Source data:
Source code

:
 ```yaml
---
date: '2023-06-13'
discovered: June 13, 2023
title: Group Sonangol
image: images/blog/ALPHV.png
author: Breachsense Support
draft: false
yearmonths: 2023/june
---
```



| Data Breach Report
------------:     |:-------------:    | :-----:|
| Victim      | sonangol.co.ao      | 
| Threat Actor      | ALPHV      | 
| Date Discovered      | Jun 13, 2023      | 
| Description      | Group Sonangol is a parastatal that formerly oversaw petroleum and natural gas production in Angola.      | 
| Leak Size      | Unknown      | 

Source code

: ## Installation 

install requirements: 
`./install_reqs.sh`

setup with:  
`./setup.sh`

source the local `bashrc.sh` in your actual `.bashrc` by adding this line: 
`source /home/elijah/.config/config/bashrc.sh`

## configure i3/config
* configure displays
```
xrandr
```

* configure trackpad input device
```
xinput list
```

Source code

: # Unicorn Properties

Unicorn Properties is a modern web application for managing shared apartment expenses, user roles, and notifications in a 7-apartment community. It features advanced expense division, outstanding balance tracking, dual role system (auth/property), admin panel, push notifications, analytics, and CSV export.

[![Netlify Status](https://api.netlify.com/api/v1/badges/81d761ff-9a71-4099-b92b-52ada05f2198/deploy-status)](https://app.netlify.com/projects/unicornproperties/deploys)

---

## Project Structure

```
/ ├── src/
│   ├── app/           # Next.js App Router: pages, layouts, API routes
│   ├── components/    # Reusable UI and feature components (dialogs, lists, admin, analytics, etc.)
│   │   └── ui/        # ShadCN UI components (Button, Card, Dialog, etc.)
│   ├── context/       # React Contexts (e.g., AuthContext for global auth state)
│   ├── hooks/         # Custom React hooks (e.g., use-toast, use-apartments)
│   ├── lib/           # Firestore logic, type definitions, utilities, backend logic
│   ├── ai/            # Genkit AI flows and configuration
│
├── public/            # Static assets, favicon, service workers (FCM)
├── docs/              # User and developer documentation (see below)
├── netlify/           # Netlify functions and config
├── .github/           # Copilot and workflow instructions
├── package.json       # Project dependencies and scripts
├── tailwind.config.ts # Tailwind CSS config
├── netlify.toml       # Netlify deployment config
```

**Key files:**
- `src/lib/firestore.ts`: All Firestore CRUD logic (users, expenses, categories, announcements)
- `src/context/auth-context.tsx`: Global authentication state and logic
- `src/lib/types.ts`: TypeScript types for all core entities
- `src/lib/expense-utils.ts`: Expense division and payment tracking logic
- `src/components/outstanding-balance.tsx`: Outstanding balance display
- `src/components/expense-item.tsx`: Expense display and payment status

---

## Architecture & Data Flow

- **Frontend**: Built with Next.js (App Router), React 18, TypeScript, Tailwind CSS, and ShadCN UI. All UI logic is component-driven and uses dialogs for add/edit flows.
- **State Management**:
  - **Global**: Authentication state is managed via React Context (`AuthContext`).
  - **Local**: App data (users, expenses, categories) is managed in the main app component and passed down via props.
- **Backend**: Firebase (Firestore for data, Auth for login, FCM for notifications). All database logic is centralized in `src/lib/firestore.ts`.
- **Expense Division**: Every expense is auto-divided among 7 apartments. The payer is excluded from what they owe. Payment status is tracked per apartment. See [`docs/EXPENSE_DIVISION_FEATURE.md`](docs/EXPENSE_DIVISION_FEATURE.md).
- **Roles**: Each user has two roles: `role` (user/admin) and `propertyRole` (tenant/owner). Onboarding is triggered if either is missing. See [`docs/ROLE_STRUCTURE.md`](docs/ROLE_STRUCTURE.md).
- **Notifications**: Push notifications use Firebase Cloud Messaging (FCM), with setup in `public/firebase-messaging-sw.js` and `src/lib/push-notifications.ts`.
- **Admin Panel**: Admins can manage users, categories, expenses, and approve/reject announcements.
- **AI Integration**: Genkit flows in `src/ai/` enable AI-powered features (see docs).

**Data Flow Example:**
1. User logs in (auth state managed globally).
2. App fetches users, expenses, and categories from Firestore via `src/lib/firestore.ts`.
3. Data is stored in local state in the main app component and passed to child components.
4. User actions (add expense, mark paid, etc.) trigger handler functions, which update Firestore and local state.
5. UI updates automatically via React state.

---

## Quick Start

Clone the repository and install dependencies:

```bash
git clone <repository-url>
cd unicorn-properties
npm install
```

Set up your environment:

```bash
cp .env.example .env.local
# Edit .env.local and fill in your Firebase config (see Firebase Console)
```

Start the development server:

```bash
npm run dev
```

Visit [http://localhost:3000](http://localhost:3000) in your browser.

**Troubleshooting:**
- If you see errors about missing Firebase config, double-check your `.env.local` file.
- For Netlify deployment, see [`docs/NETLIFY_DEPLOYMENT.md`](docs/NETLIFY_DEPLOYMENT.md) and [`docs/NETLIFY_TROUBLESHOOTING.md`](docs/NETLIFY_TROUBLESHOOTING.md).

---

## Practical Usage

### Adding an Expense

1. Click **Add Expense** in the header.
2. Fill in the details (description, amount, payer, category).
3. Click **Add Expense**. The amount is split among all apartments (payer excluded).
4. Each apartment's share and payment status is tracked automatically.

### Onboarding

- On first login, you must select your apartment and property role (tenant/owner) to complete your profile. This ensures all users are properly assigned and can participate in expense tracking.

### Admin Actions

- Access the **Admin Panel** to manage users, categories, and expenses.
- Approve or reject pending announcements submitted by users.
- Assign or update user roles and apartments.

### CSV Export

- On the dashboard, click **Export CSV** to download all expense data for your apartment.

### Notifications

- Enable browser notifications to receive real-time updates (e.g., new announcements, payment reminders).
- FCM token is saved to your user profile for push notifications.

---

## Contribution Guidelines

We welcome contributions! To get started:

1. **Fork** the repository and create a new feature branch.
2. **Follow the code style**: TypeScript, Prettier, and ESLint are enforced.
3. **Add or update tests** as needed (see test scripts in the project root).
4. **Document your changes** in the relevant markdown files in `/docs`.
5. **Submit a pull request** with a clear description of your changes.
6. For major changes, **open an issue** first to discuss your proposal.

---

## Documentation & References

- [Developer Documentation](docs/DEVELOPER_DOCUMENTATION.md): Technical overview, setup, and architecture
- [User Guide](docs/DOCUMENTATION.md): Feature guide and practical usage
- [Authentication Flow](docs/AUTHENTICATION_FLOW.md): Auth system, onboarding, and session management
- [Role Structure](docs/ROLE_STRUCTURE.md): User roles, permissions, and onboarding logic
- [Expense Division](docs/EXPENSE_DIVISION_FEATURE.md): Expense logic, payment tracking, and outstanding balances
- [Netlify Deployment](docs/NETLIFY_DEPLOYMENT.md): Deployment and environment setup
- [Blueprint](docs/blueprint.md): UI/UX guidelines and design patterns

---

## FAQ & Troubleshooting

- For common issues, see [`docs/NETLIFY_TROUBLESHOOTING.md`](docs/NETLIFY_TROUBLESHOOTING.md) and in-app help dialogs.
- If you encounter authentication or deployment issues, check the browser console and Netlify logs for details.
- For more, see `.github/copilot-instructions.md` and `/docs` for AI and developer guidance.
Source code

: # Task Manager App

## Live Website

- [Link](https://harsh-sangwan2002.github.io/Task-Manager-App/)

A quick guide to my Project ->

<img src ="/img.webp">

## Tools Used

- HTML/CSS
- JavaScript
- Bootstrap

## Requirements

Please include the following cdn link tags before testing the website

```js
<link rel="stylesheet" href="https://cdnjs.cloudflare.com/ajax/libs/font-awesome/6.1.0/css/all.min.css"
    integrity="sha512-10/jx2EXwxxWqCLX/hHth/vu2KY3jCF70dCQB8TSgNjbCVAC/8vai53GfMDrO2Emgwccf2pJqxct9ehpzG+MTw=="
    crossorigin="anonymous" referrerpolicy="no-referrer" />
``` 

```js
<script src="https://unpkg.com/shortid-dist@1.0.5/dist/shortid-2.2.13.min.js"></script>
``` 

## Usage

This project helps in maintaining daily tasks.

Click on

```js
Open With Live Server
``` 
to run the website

## EXERCISE REQUIREMENTS
Only lines with the word "dialogs" are wanted. Find and copy them from the records above.

## THE COMPLETED TASK
│   ├── components/    # Reusable UI and feature components (dialogs, lists, admin, analytics, etc.)
- **Frontend**: Built with Next.js (App Router), React 18, TypeScript, Tailwind CSS, and ShadCN UI. All UI logic is component-driven and uses dialogs for add/edit flows.
- For common issues, see [`docs/NETLIFY_TROUBLESHOOTING.md`](docs/NETLIFY_TROUBLESHOOTING.md) and in-app help dialogs.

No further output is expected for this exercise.